Renovations give local’s beach a swanky new boardwalk and some curb appeal.
The nearly $2 million dollar renovation project at Hendry’s Beach Park is transforming the traditionally grubby, local’s beach into a well-appointed tourist destination. The planned improvements, funded by federal, county, municipal, and private dollars, have resulted in new public restrooms, a raised boardwalk, and expanded parking, “with more upgrades to come,” county officials say.
First funded in 2004 and delayed several times, the beach park renovations have been over twelve years in the making. But with the new state-of-the-art and eco-friendly facilities now operable and finished with the artisan flare for which Santa Barbara has become known, beach-goers seem pleased.
“Santa Barbara does things right,” remarked Karen Neilson, a native of Santa Barbara, who often walks the sand at Hendry’s to watch the sunrise. “They do everything beautiful here!” She beams, pointing out a series of six inch metal starfish embellishing a cement barrier near the new women’s restroom, “Gorgeous down to the detail!”
“The upgrades are big change,” surfer and local resident Matt Barnett said about the beach park’s new look. “When I was kid, in the sixties,” he recalls, “this was kind-of the dive beach. It was a secluded ‘locals only’ beach where surf bums would lay in the sun and drink beer. And where teenagers could kill a lazy Saturday and smoke cigarettes without getting caught by their parents. It was dirty. It was ugly! Not the place to bring [out-of-town] visitors.
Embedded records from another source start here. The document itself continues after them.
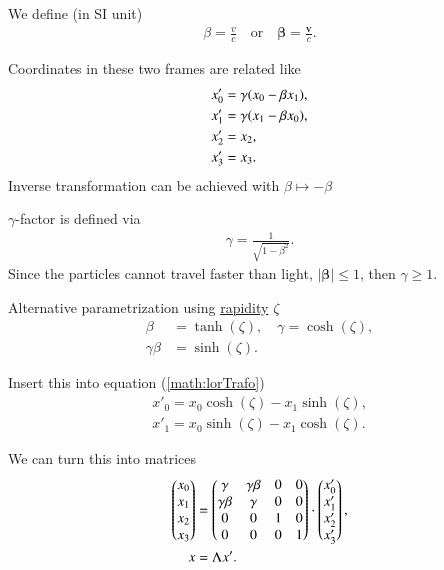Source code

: We define (in SI unit)
\begin{align}
   \beta = \frac{v}{c} \quad \text{or} \quad
   \pmb{\beta} = \frac{\pmb{v}}{c}.
\end{align}

Coordinates in these two frames are related like
\begin{align*}
   x'_0 &= \gamma(x_0 - \beta x_1), \\
   x'_1 &= \gamma (x_1 - \beta x_0), \notag \\
   x'_2 &= x_2, \notag \\
   x'_3 &= x_3. \notag \label{math:lorTrafo}
\end{align*}
Inverse transformation can be achieved with $\beta \mapsto -\beta$

$\gamma$-factor is defined via
\begin{align}
   \gamma = \frac{1}{\sqrt{1-{\beta}^2}}.
\end{align}
Since the particles cannot travel faster than light, $|\pmb{\beta}| \leq 1$, then $\gamma \geq 1$.

Alternative parametrization using \underline{rapidity} $\zeta$
\begin{align*}
   \beta &= \tanh(\zeta), \quad \gamma = \cosh(\zeta), \\
   \gamma \beta &= \sinh(\zeta).
\end{align*}

Insert this into equation (\ref{math:lorTrafo})
\begin{align*}
   x'_0 = x_0 \cosh(\zeta) - x_1 \sinh(\zeta), \\
   x'_1 = x_0 \sinh(\zeta) - x_1 \cosh(\zeta).
\end{align*}

We can turn this into matrices
\begin{align}
   \begin{pmatrix} x_0 \\ x_1 \\ x_2 \\ x_3\end{pmatrix}
   &=
   \begin{pmatrix} \gamma & \gamma\beta & 0 & 0 \\ \gamma\beta & \gamma & 0 & 0 \\ 0 & 0 & 1 & 0 \\ 0 & 0 & 0 & 1\end{pmatrix}
   \cdot
   \begin{pmatrix} x'_0\\ x'_1 \\ x'_2 \\ x'_3\end{pmatrix}, \notag \\
   x &= \Lambda x'.
\end{align}

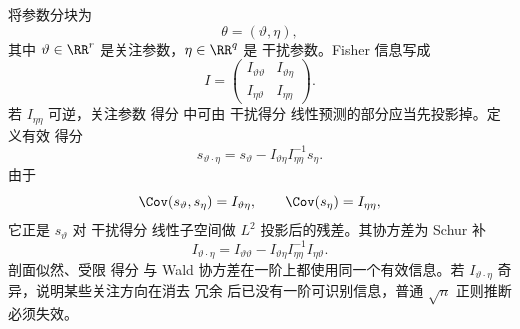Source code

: \begin{proposition}[干扰参数与有效信息]
将参数分块为
\[
 \theta=(\vartheta,\eta),
\]
其中 $\vartheta\in\RR^r$ 是关注参数，$\eta\in\RR^q$ 是 干扰参数。Fisher 信息写成
\[
 I=
 \begin{pmatrix}
 I_{\vartheta\vartheta}&I_{\vartheta\eta}\\
 I_{\eta\vartheta}&I_{\eta\eta}
 \end{pmatrix}.
\]
若 $I_{\eta\eta}$ 可逆，关注参数 得分 中可由 干扰得分 线性预测的部分应当先投影掉。定义有效 得分
\begin{equation*}s_{\vartheta\cdot\eta}
 =s_\vartheta-I_{\vartheta\eta}I_{\eta\eta}^{-1}s_\eta.
\end{equation*}
由于
\[
 \Cov(s_\vartheta,s_\eta)=I_{\vartheta\eta},
 \qquad
 \Cov(s_\eta)=I_{\eta\eta},
\]
它正是 $s_\vartheta$ 对 干扰得分 线性子空间做 $L^2$ 投影后的残差。其协方差为 Schur 补
\begin{equation*}I_{\vartheta\cdot\eta}
 =I_{\vartheta\vartheta}
 -I_{\vartheta\eta}I_{\eta\eta}^{-1}I_{\eta\vartheta}.
\end{equation*}
剖面似然、受限 得分 与 Wald 协方差在一阶上都使用同一个有效信息。若 $I_{\vartheta\cdot\eta}$ 奇异，说明某些关注方向在消去 冗余 后已没有一阶可识别信息，普通 $\sqrt n$ 正则推断必须失效。
\end{proposition}

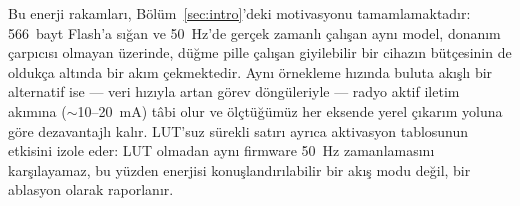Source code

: \begin{table}[t]
\centering
\caption{\msp{} konuşlandırması için türetilmiş enerji.
$E$/çıkarım\,=\,$P_{\text{sürekli}} \times t_{\text{adım}}$;
$E$/pencere\,=\,$P \times T_{\text{pencere}}$; 50\,Hz akış satırında
LPM uykusu araya girer (128 örnek $\times$ 20\,ms\,=\,2{,}56\,s).
Pil ömrü 2000\,mAh / 3{,}7\,V Li-ion hücre (7{,}4\,Wh) varsayar.
LUT'suz satır ablasyon amaçlıdır: LUT olmadan 20\,ms akış zaman
sınırı aşılır ($t_{\text{adım}}\approx421$\,ms), dolayısıyla 50\,Hz
akış satırı yoktur.}
\label{tab:energy-derived}
\end{table}

Bu enerji rakamları, Bölüm~\ref{sec:intro}'deki motivasyonu
tamamlamaktadır: 566~bayt Flash'a sığan ve 50~Hz'de gerçek zamanlı
çalışan aynı model, donanım çarpıcısı olmayan \msp{} üzerinde,
düğme pille çalışan giyilebilir bir cihazın bütçesinin de oldukça
altında bir akım çekmektedir. Aynı örnekleme hızında buluta akışlı
bir alternatif ise --- veri hızıyla artan görev döngüleriyle ---
radyo aktif iletim akımına ($\sim$10--20~mA) tâbi olur ve ölçtüğümüz
her eksende yerel çıkarım yoluna göre dezavantajlı kalır. LUT'suz
sürekli satırı ayrıca aktivasyon tablosunun etkisini izole eder:
LUT olmadan aynı firmware 50~Hz zamanlamasını karşılayamaz, bu yüzden
enerjisi konuşlandırılabilir bir akış modu değil, bir ablasyon olarak
raporlanır.

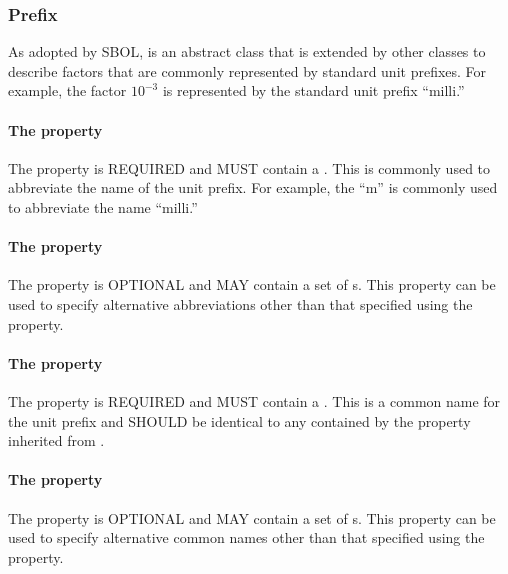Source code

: \subsubsection{Prefix}
\label{sec:Prefix}

As adopted by SBOL,  is an abstract class that is extended by other classes to describe factors that are commonly represented by standard unit prefixes. For example, the factor $10^{-3}$ is represented by the standard unit prefix ``milli.'' 

\paragraph{The  property}\label{sec:symbol:Prefix}
The  property is REQUIRED and MUST contain a . This  is commonly used to abbreviate the name of the unit prefix. For example, the  ``m'' is commonly used to abbreviate the name ``milli.''

\paragraph{The  property}\label{sec:alternativeSymbols:Prefix}
The  property is OPTIONAL and MAY contain a set of s. This property can be used to specify alternative abbreviations other than that specified using the  property.

\paragraph{The  property}\label{sec:label:Prefix}
The  property is REQUIRED and MUST contain a . This  is a common name for the unit prefix and SHOULD be identical to any  contained by the  property inherited from .

\paragraph{The  property}\label{sec:alternativeLabels:Prefix}
The  property is OPTIONAL and MAY contain a set of s. This property can be used to specify alternative common names other than that specified using the  property.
Hence, it’s nickname: ‘The Pit‘.”
These days, “The Pit“- whose official title is Arroyo Burro Beach Park, is most commonly referred to as ‘Hendry’s Beach’. It hosts more than 1.4 million visitors per year. With the recent improvements, Santa Barbara County officials project that number will increase. “It’s crazy to see this place; it’s a full-yuppie upperclass hangout, now!” proclaims Barnett.
Despite an infusion of “upper-class” at “The Pit,” on most mid-mornings you can still find a group of sixty-something men, “old-timers,” lying in the sun and drinking beer on the sand, as they have been for nearly forty years. These guys laugh with satisfaction at being called ‘leftover from the Sixties’ and say that they are unimpressed by recent changes. “Doesn’t change anything for us,” one of them said, sitting near a large rock, that has been affectionately tagged with the beach’s moniker.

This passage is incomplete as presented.